## Collected data:

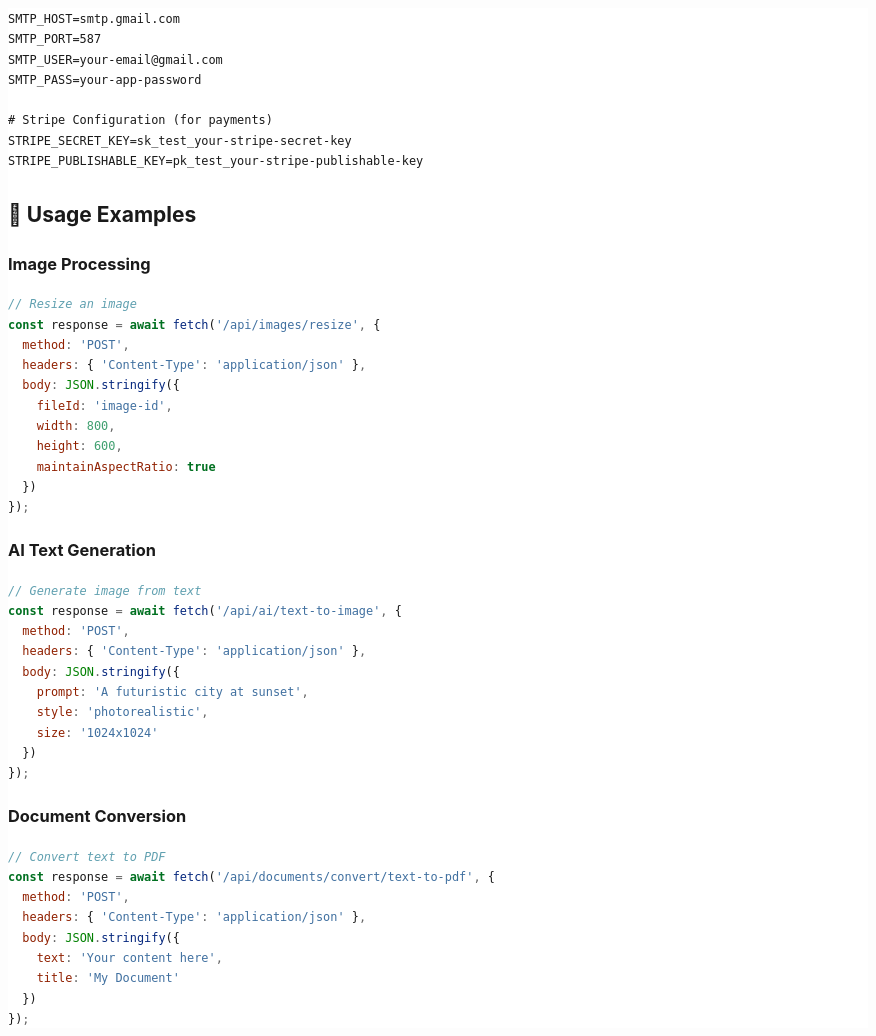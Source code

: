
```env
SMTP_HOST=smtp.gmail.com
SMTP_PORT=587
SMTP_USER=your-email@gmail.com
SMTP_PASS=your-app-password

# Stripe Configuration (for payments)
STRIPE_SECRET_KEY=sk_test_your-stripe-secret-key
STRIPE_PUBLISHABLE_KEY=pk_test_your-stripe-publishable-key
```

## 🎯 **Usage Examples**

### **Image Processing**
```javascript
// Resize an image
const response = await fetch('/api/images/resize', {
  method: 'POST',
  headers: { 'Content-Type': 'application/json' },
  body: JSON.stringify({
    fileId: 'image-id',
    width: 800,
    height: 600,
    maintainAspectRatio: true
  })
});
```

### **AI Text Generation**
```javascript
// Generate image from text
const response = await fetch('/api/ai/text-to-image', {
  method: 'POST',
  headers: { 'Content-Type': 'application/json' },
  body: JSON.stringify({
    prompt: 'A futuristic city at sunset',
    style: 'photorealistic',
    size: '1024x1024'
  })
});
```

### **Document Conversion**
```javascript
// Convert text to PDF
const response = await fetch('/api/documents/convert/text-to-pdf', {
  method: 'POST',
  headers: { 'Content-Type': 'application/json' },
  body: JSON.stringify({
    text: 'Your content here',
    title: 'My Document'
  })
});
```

## PROBLEM REQUIREMENTS:
Make a copy of each line in the records that has the word "response".

## TASK SOLUTION:
const response = await fetch('/api/images/resize', {
const response = await fetch('/api/ai/text-to-image', {
const response = await fetch('/api/documents/convert/text-to-pdf', {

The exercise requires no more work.